Polo is Perhaps the most ancient of games, when history was a legend, we find polo flourishing. Twelve hundred years ago the Persians (Iran) were playing it. Polo is a team sport played on horseback. The objective is to score goals against an opposing team. The export of polo ball gave the first foreign currency to our West Bengal by the villagers of Deulpur, howrah. It is unknown to many. The industry is also in danger now and wants promotions.


In Iran, polo became a national sport, played by the nobility and military men. The game was formalized and spread west to Constantinople, east to Tibet, China and Japan, and south to India.
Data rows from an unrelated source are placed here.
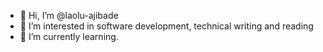 - 👋 Hi, I’m @laolu-ajibade
- 👀 I’m interested in software development, technical writing and reading
- 🌱 I’m currently learning. 

<!---
laolu-ajibade/laolu-ajibade is a ✨ special ✨ repository because its `README.md` (this file) appears on your GitHub profile.
You can click the Preview link to take a look at your changes.
--->
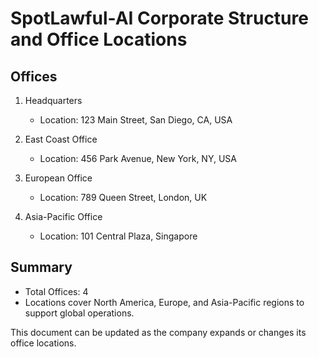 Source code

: # SpotLawful-AI Corporate Structure and Office Locations

## Offices

1. Headquarters
   - Location: 123 Main Street, San Diego, CA, USA

2. East Coast Office
   - Location: 456 Park Avenue, New York, NY, USA

3. European Office
   - Location: 789 Queen Street, London, UK

4. Asia-Pacific Office
   - Location: 101 Central Plaza, Singapore

## Summary

- Total Offices: 4
- Locations cover North America, Europe, and Asia-Pacific regions to support global operations.

This document can be updated as the company expands or changes its office locations.
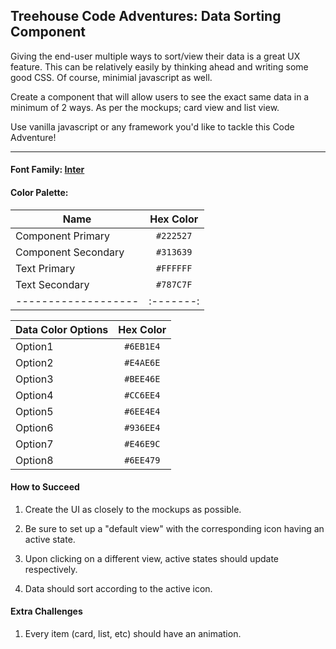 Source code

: ## Treehouse Code Adventures: Data Sorting Component

Giving the end-user multiple ways to sort/view their data is a great UX feature. This can be relatively easily by thinking ahead and writing some good CSS. Of course, minimial javascript as well.

Create a component that will allow users to see the exact same data in a minimum of 2 ways. As per the mockups; card view and list view.

Use vanilla javascript or any framework you'd like to tackle this Code Adventure!

---

#### Font Family: [Inter](https://fonts.google.com/specimen/Inter)

#### Color Palette:

| Name                | Hex Color |
| ------------------- | :-------: |
| Component Primary   | `#222527` |
| Component Secondary | `#313639` |
| Text Primary        | `#FFFFFF` |
| Text Secondary      | `#787C7F` |
| ------------------- | :-------: |

| Data Color Options | Hex Color |
| ------------------ | :-------: |
| Option1            | `#6EB1E4` |
| Option2            | `#E4AE6E` |
| Option3            | `#BEE46E` |
| Option4            | `#CC6EE4` |
| Option5            | `#6EE4E4` |
| Option6            | `#936EE4` |
| Option7            | `#E46E9C` |
| Option8            | `#6EE479` |

#### How to Succeed

1. Create the UI as closely to the mockups as possible.

2. Be sure to set up a "default view" with the corresponding icon having an active state.

3. Upon clicking on a different view, active states should update respectively.

4. Data should sort according to the active icon.

#### Extra Challenges

1. Every item (card, list, etc) should have an animation.
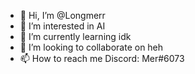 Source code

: - 👋 Hi, I’m @Longmerr
- 👀 I’m interested in AI
- 🌱 I’m currently learning idk
- 💞️ I’m looking to collaborate on heh
- 📫 How to reach me Discord: Mer#6073

<!---
Longmerr/Longmerr is a ✨ special ✨ repository because its `README.md` (this file) appears on your GitHub profile.
You can click the Preview link to take a look at your changes.
--->
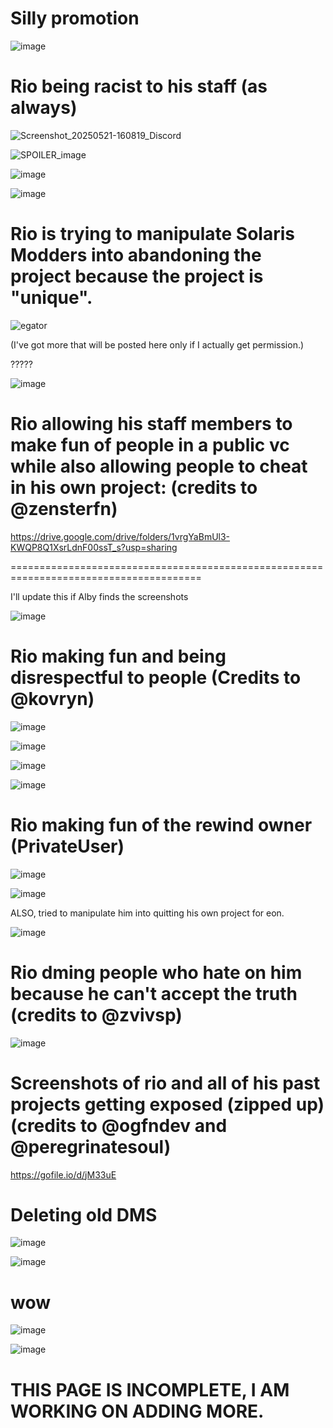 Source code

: # Silly promotion

![image](https://github.com/user-attachments/assets/2a47df14-f13f-4491-a60b-18a571e3c8d1)

# Rio being racist to his staff (as always)

![Screenshot_20250521-160819_Discord](https://github.com/user-attachments/assets/948f8a30-d3f3-4e9d-b901-ef6de9774255)

![SPOILER_image](https://github.com/user-attachments/assets/4a00c965-0625-40c1-b35d-6cd29abfa0c9)

![image](https://github.com/user-attachments/assets/b48e6707-6b33-4dee-9a7e-8eca24ae7645)

![image](https://github.com/user-attachments/assets/2f035f75-d235-49f6-9e70-6e3a96cd7641)


# Rio is trying to manipulate Solaris Modders into abandoning the project because the project is "unique".

![egator](https://github.com/user-attachments/assets/591492fe-aa34-406b-93b9-d8ee384ef57d)

(I've got more that will be posted here only if I actually get permission.)

?????

![image](https://github.com/user-attachments/assets/606514a5-31f1-4eba-b283-d5bde4ddee71)


# Rio allowing his staff members to make fun of people in a public vc while also allowing people to cheat in his own project: (credits to @zensterfn)

https://drive.google.com/drive/folders/1vrgYaBmUl3-KWQP8Q1XsrLdnF00ssT_s?usp=sharing

=======================================================================================

I'll update this if Alby finds the screenshots

![image](https://github.com/user-attachments/assets/3af32ab8-2fde-4c9d-bc53-d9e4c1b04a73)


# Rio making fun and being disrespectful to people (Credits to @kovryn)

![image](https://github.com/user-attachments/assets/8d543ff8-efba-4efb-b0fb-ec9407244880)

![image](https://github.com/user-attachments/assets/a700bc6a-e2bc-4b64-9ccf-08ac7d844a7d)

![image](https://github.com/user-attachments/assets/e7bddc12-ceb0-4a91-9d03-24801553e409)

![image](https://github.com/user-attachments/assets/eb89d328-712c-448e-a3e4-9c7d06fe0346)


# Rio making fun of the rewind owner (PrivateUser)

![image](https://github.com/user-attachments/assets/4ad9513d-86ee-4a3d-846f-4cfc2a9b32ad)

![image](https://github.com/user-attachments/assets/236126d9-a969-45c7-bb49-12d07cf9f141)

ALSO, tried to manipulate him into quitting his own project for eon.

![image](https://github.com/user-attachments/assets/9b49e10c-d9da-41e6-a4cc-b7eda31afbd5)


# Rio dming people who hate on him because he can't accept the truth (credits to @zvivsp)

![image](https://github.com/user-attachments/assets/9fb3602e-a064-4f3e-957a-e3f3fc9480e2)


# Screenshots of rio and all of his past projects getting exposed (zipped up) (credits to @ogfndev and @peregrinatesoul)

https://gofile.io/d/jM33uE

# Deleting old DMS

![image](https://github.com/user-attachments/assets/cfe73538-4a27-4391-8914-0b2548a6809e)

![image](https://github.com/user-attachments/assets/c0d10de2-b77f-4726-b29f-ecefe9ef926e)

# wow

![image](https://github.com/user-attachments/assets/ac30f20e-d786-489a-8e0e-ede0eaf57768)

![image](https://github.com/user-attachments/assets/bcdeb921-c9d1-4d21-8104-51fbc4398e90)



# THIS PAGE IS INCOMPLETE, I AM WORKING ON ADDING MORE.
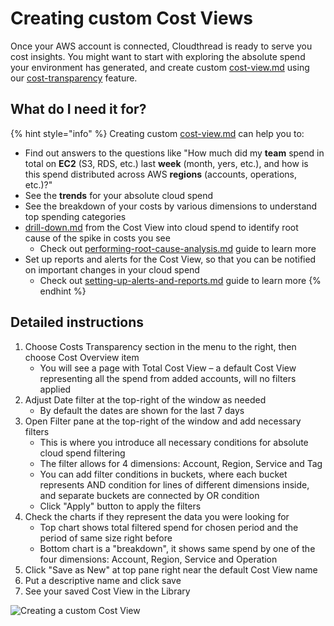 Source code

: # Creating custom Cost Views

Once your AWS account is connected, Cloudthread is ready to serve you cost insights. You might want to start with exploring the absolute spend your environment has generated, and create custom [cost-view.md](../fundamentals/cost-transparency/cost-view.md "mention") using our [cost-transparency](../fundamentals/cost-transparency/ "mention") feature.

## What do I need it for?

{% hint style="info" %}
Creating custom [cost-view.md](../fundamentals/cost-transparency/cost-view.md "mention") can help you to:

* Find out answers to the questions like "How much did my **team** spend in total on **EC2** (S3, RDS, etc.) last **week** (month, yers, etc.), and how is this spend distributed across AWS **regions** (accounts, operations, etc.)?"
* See the **trends** for your absolute cloud spend
* See the breakdown of your costs by various dimensions to understand top spending categories
* [drill-down.md](../fundamentals/drill-down.md "mention") from the Cost View into cloud spend to identify root cause of the spike in costs you see
  * Check out [performing-root-cause-analysis.md](performing-root-cause-analysis.md "mention") guide to learn more
* Set up reports and alerts for the Cost View, so that you can be notified on important changes in your cloud spend
  * Check out [setting-up-alerts-and-reports.md](setting-up-alerts-and-reports.md "mention") guide to learn more
{% endhint %}

## Detailed instructions

1. Choose Costs Transparency section in the menu to the right, then choose Cost Overview item
   * You will see a page with Total Cost View – a default Cost View representing all the spend from added accounts, will no filters applied
2. Adjust Date filter at the top-right of the window as needed
   * By default the dates are shown for the last 7 days
3. Open Filter pane at the top-right of the window and add necessary filters
   * This is where you introduce all necessary conditions for absolute cloud spend filtering
   * The filter allows for 4 dimensions: Account, Region, Service and Tag
   * You can add filter conditions in buckets, where each bucket represents AND condition for lines of different dimensions inside, and separate buckets are connected by OR condition
   * Click "Apply" button to apply the filters
4. Check the charts if they represent the data you were looking for
   * Top chart shows total filtered spend for chosen period and the period of same size right before
   * Bottom chart is a "breakdown", it shows same spend by one of the four dimensions: Account, Region, Service and Operation
5. Click "Save as New" at top pane right near the default Cost View name
6. Put a descriptive name and click save
7. See your saved Cost View in the Library

![Creating a custom Cost View](<../.gitbook/assets/Screen Cast 2022-05-01 at 10.45.05 PM.gif>)

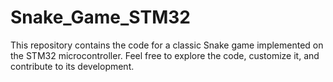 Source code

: # Snake_Game_STM32
This repository contains the code for a classic Snake game implemented on the STM32 microcontroller. Feel free to explore the code, customize it, and contribute to its development.

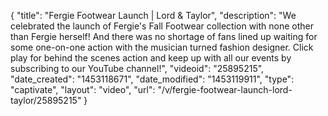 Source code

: {
    "title": "Fergie Footwear Launch | Lord & Taylor",
    "description": "We celebrated the launch of Fergie's Fall Footwear collection with none other than Fergie herself! And there was no shortage of fans lined up waiting for some one-on-one action with the musician turned fashion designer.  Click play for behind the scenes action and keep up with all our events by subscribing to our YouTube channel!",
    "videoid": "25895215",
    "date_created": "1453118671",
    "date_modified": "1453119911",
    "type": "captivate",
    "layout": "video",
    "url": "\/v\/fergie-footwear-launch-lord-taylor\/25895215"
} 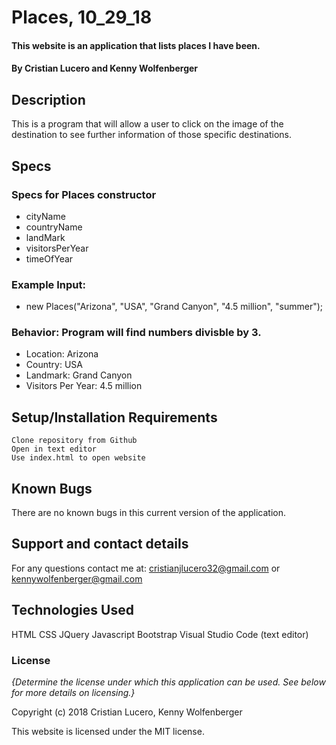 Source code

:# Places, 10_29_18

#### This website is an application that lists places I have been.

#### By Cristian Lucero and Kenny Wolfenberger

## Description
This is a program that will allow a user to click on the image of the destination to
see further information of those specific destinations.

## Specs
### Specs for Places constructor
* cityName
* countryName
* landMark
* visitorsPerYear
* timeOfYear

### Example Input:
* new Places("Arizona", "USA", "Grand Canyon", "4.5 million", "summer");

### Behavior: Program will find numbers divisble by 3.
* Location: Arizona
* Country: USA
* Landmark: Grand Canyon
* Visitors Per Year: 4.5 million


## Setup/Installation Requirements
    Clone repository from Github
    Open in text editor
    Use index.html to open website



## Known Bugs
There are no known bugs in this current version of the application.


## Support and contact details

For any questions contact me at: cristianjlucero32@gmail.com or kennywolfenberger@gmail.com

## Technologies Used

HTML
CSS
JQuery
Javascript
Bootstrap
Visual Studio Code (text editor)


### License

*{Determine the license under which this application can be used.  See below for more details on licensing.}*

Copyright (c) 2018 Cristian Lucero, Kenny Wolfenberger

This website is licensed under the MIT license.
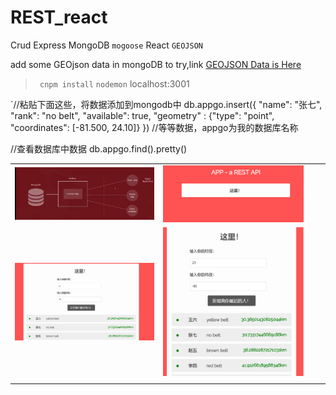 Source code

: # REST_react
 Crud Express MongoDB `mogoose` React `GEOJSON`
 
 add some GEOjson data in mongoDB to try,link [GEOJSON Data is Here][1]
 
> ` cnpm install`
> `nodemon`
> localhost:3001

`//粘贴下面这些，将数据添加到mongodb中
db.appgo.insert({
  "name": "张七",
  "rank": "no belt",
  "available": true,
  "geometry" : {"type": "point", "coordinates": [-81.500, 24.10]}
})
//等等数据，appgo为我的数据库名称

//查看数据库中数据
db.appgo.find().pretty()


|     |     |     |     |
| --- | --- | --- | --- |
|  ![enter description here][2]   |  ![enter description here][3]   | 
|   ![enter description here][4]  |  ![enter description here][5]   | 
|     |     |     |     |


  [1]: https://github.com/lmislm/REST_react/blob/master/data/data.txt
  [2]: https://github.com/lmislm/REST_react/blob/master/view-img/Snipaste_2018-02-14_18-19-21.png?raw=true
  [3]: https://github.com/lmislm/REST_react/blob/master/view-img/Snipaste_2018-02-14_18-32-10.png?raw=true
  [4]: https://github.com/lmislm/REST_react/blob/master/view-img/Snipaste_2018-02-14_22-30-49.png?raw=true
  [5]: https://github.com/lmislm/REST_react/blob/master/view-img/Snipaste_2018-02-14_22-31-26.png?raw=true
Persian Emperor Shapur II learnt to play polo when he was seven years old in 316 AD. Iranian Poet Ferdous wrote about many polo tournaments in his ‘Sahanama’. Qutubuddin Aibak, the Sultan of Delhi, ruled as a Sultan for only four years, from 1206 to 1210, started this elite game in India but died accidentally in 1210 while he was playing a game of polo on horseback.

Modern polo originated in Manipur, a northeastern state of India. The first polo club was established in the town of Silchar in Assam, India, in 1833. Imphal Polo ground is the oldest polo ground of the India. Culcutta Polo club was established in 1862 by two British and is considered as the oldest polo club of the world.

Polo Game and Howrah

But this story isn’t about the history of the game. It is the story about the humble village of Deulpur, in Howrah that manufactures bamboo balls for polo players around the world.


The villagers hack away at a hunk of bamboo root with their kathari, sending chips flying around them. Soon, a rough round shape emerges from the moss-ridden stump is chiseling. And a dying art suddenly gives life to a polo ball. Baug Brothers, Kole and Das were started manufacturing the bamboo balls. About 50 to 60 families were engaged with this occupation but all this now are past. After the entry of Argentina polo ball in 1990, this industry was loosed its glory.

Panchkari Nyogi, owner of a wooden shell at Deulpur said that they made the ball by hand and they did not use the machine for making it. But all this things are now past.

Dasrothi Bag, one of the Bag Brothers said that they got just Rs 20 out of making hundred ball and they made 25 to 30 balls per day.

Ranjit Mal, who made the polo ball once upon a time, said that he is still proud for his village that brought the first foreign currency. He is now an artist.


Third generation of Bag Brother’s Subhas Bag, is now making polo sticks including camel, horse, cycle. According to him, Polo sticks give profits. He openly threw the challenge to the Argentineans. He also said that he believes in himself that one day he will make polo balls in machine and defeated the Argentinean polo ball market.